##### Source records #####

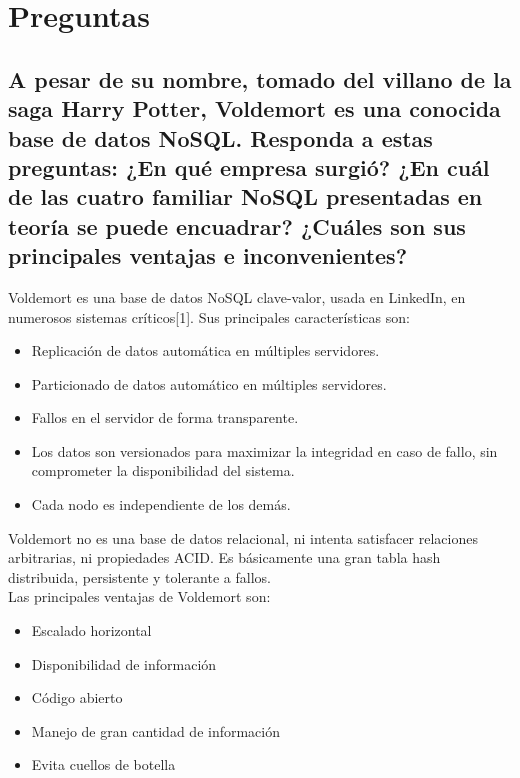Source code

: \documentclass[12pt,a4paper,twoside,openright,titlepage,final]{article}
\author{José Ignacio Escribano}
\title{}
\begin{document}
\setcounter{page}{1}


\tableofcontents
\thispagestyle{empty}
\newpage

\setcounter{page}{1}


\section{Preguntas}

\subsection{A pesar de su nombre, tomado del villano de la saga Harry Potter, Voldemort es una conocida base de datos NoSQL. Responda a estas preguntas: ¿En qué empresa surgió? ¿En cuál de las cuatro familiar NoSQL presentadas en teoría se puede encuadrar? ¿Cuáles son sus principales ventajas e inconvenientes?}

Voldemort es una base de datos NoSQL clave-valor, usada en LinkedIn, en numerosos sistemas críticos[1]. Sus principales características son:

\begin{itemize}
	\item Replicación de datos automática en múltiples servidores.
	\item Particionado de datos automático en múltiples servidores.
	\item Fallos en el servidor de forma transparente.
	\item Los datos son versionados para maximizar la integridad en caso de fallo, sin comprometer la disponibilidad del sistema.
	\item Cada nodo es independiente de los demás.
\end{itemize}

Voldemort no es una base de datos relacional, ni intenta satisfacer relaciones arbitrarias, ni propiedades ACID. Es básicamente una gran tabla hash distribuida, persistente y tolerante a fallos.\\

Las principales ventajas de Voldemort son:

\begin{itemize}
	\item Escalado horizontal
	\item Disponibilidad de información
	\item Código abierto
	\item Manejo de gran cantidad de información
	\item Evita cuellos de botella
\end{itemize}
\end{document}
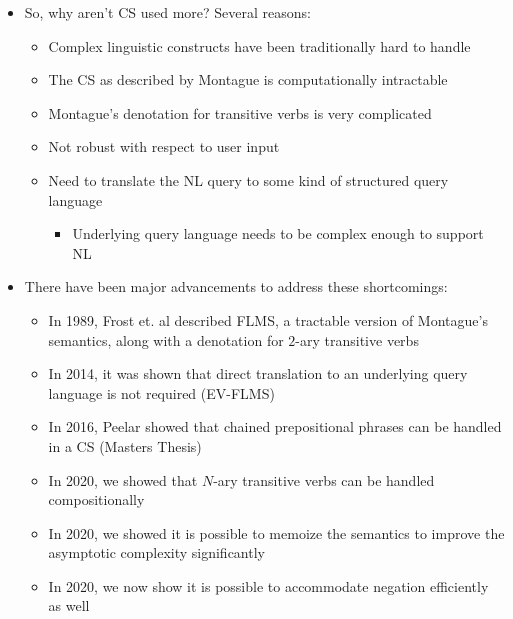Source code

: \documentclass[logoontitle,tabu,supertabular,aspectratio=43]{preney-uwindsor-beamer}
\begin{document}
	\begin{frame}{\insertsection}
		\begin{itemize}
			\item So, why aren't CS used more?  Several reasons:
			\begin{itemize}
				\item Complex linguistic constructs have been traditionally hard to handle
				\item The CS as described by Montague is computationally intractable
				\item Montague's denotation for transitive verbs is very complicated
				\item Not robust with respect to user input
				\item Need to translate the NL query to some kind of structured query language \cite{hoffart2013yago2}
				\begin{itemize}
					\item Underlying query language needs to be complex enough to support NL
				\end{itemize}
			\end{itemize}
		\end{itemize}
	\end{frame}

	\begin{frame}{\insertsection}
		\begin{itemize}
			\item There have been major advancements to address these shortcomings:
			\begin{itemize}
			\item In 1989, Frost et. al described FLMS, a tractable version of Montague's semantics, along with a denotation for $2$-ary transitive verbs \cite{frost1989constructing}
			\item In 2014, it was shown that direct translation to an underlying query language is not required (EV-FLMS) \cite{frost2014denotational}
			\item In 2016, Peelar showed that chained prepositional phrases can be handled in a CS (Masters Thesis) \cite{peelar2016accommodating}
			\item In 2020, we showed that $N$-ary transitive verbs can be handled compositionally \cite{peelar2020compositional}
            \item In 2020, we showed it is possible to memoize the semantics to improve the asymptotic complexity significantly \cite{peelar2020webistjournal}
            \item In 2020, we now show it is possible to accommodate negation efficiently as well
			\end{itemize}
		\end{itemize}
	\end{frame}
\end{document}
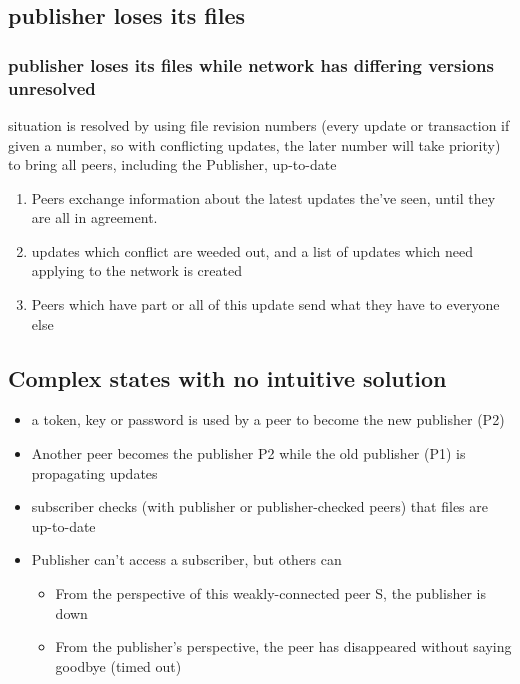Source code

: \documentclass[12pt,a4paper,]{adreport}
\begin{document}
\subsection{publisher loses its files}\label{publisher-loses-its-files}

\subsubsection{publisher loses its files while network has differing
versions
unresolved}\label{publisher-loses-its-files-while-network-has-differing-versions-unresolved}

situation is resolved by using file revision numbers (every update or
transaction if given a number, so with conflicting updates, the later
number will take priority) to bring all peers, including the Publisher,
up-to-date

\begin{enumerate}
\def\labelenumi{\arabic{enumi}.}
\itemsep1pt\parskip0pt
\item
  Peers exchange information about the latest updates the've seen, until
  they are all in agreement.
\item
  updates which conflict are weeded out, and a list of updates which
  need applying to the network is created
\item
  Peers which have part or all of this update send what they have to
  everyone else
\end{enumerate}

\subsection{Complex states with no intuitive
solution}\label{complex-states-with-no-intuitive-solution}

\begin{itemize}
\itemsep1pt\parskip0pt
\item
  a token, key or password is used by a peer to become the new publisher
  (P2)
\item
  Another peer becomes the publisher P2 while the old publisher (P1) is
  propagating updates
\item
  subscriber checks (with publisher or publisher-checked peers) that
  files are up-to-date
\item
  Publisher can't access a subscriber, but others can

  \begin{itemize}
  \itemsep1pt\parskip0pt
  \item
    From the perspective of this weakly-connected peer S, the publisher
    is down
  \item
    From the publisher's perspective, the peer has disappeared without
    saying goodbye (timed out)
  \end{itemize}
\end{itemize}
\end{document}
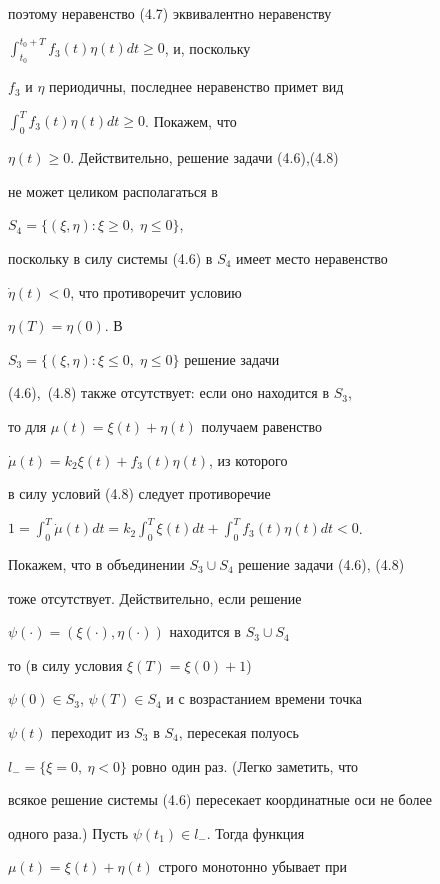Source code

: поэтому неравенство (4.7) эквивалентно неравенству


$\int_{t_0}^{t_0+T}f_3(t)\eta(t) dt \ge 0$, и, поскольку


$f_3$ и $\eta$ периодичны, последнее неравенство примет вид


$\int_{0}^{T}f_3(t)\eta(t) dt \ge 0$. Покажем, что


$\eta(t) \ge 0.$ Действительно, решение задачи (4.6),(4.8)


не может целиком располагаться в


$S_4=\{(\xi,\eta) : \xi \ge 0,\; \eta \le 0\}$,


поскольку в силу системы (4.6) в $S_4$ имеет место неравенство


$\Dot \eta (t) < 0$, что противоречит условию


$\eta (T)=\eta (0)$. В


$S_3=\{(\xi,\eta) : \xi \le 0,\; \eta \le 0\}$ решение задачи


(4.6),~(4.8) также отсутствует: если оно находится в $S_3$,


то для $\mu(t)=\xi (t) + \eta (t)$ получаем равенство


$\Dot \mu(t) = k_2\xi(t) + f_3(t)\eta (t)$, из которого


в силу условий (4.8) следует противоречие


$1=\int_0^T\Dot\mu(t)dt=k_2\int_0^T\xi(t)dt + \int_0^Tf_3(t)\eta (t)dt<0$.





Покажем, что в объединении $S_3\cup S_4$ решение задачи (4.6), (4.8)


тоже отсутствует. Действительно, если решение


$\psi (\cdot)=(\xi(\cdot),\eta(\cdot))$ находится в $S_3\cup S_4$


то (в силу условия $\xi(T)=\xi(0) + 1$)\;\;


$\psi (0)\in S_3$, $\psi(T)\in S_4$ и с возрастанием времени точка


$\psi(t)$ переходит из $S_3$ в $S_4$, пересекая полуось


$l_{-}=\{\xi = 0,\ \eta < 0\}$ ровно один раз. (Легко заметить, что


всякое решение системы (4.6) пересекает координатные оси не более


одного раза.) Пусть $\psi(t_1)\in l_{-}$. Тогда функция


$\mu(t)=\xi(t) + \eta(t)$ строго монотонно убывает при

#####

▸ **Your objective**: Wherever "Montague" occurs in the records above, copy the line it sits in.

▸ **Solution to this problem**:
				\item The CS as described by Montague is computationally intractable
				\item Montague's denotation for transitive verbs is very complicated
			\item In 1989, Frost et. al described FLMS, a tractable version of Montague's semantics, along with a denotation for $2$-ary transitive verbs \cite{frost1989constructing}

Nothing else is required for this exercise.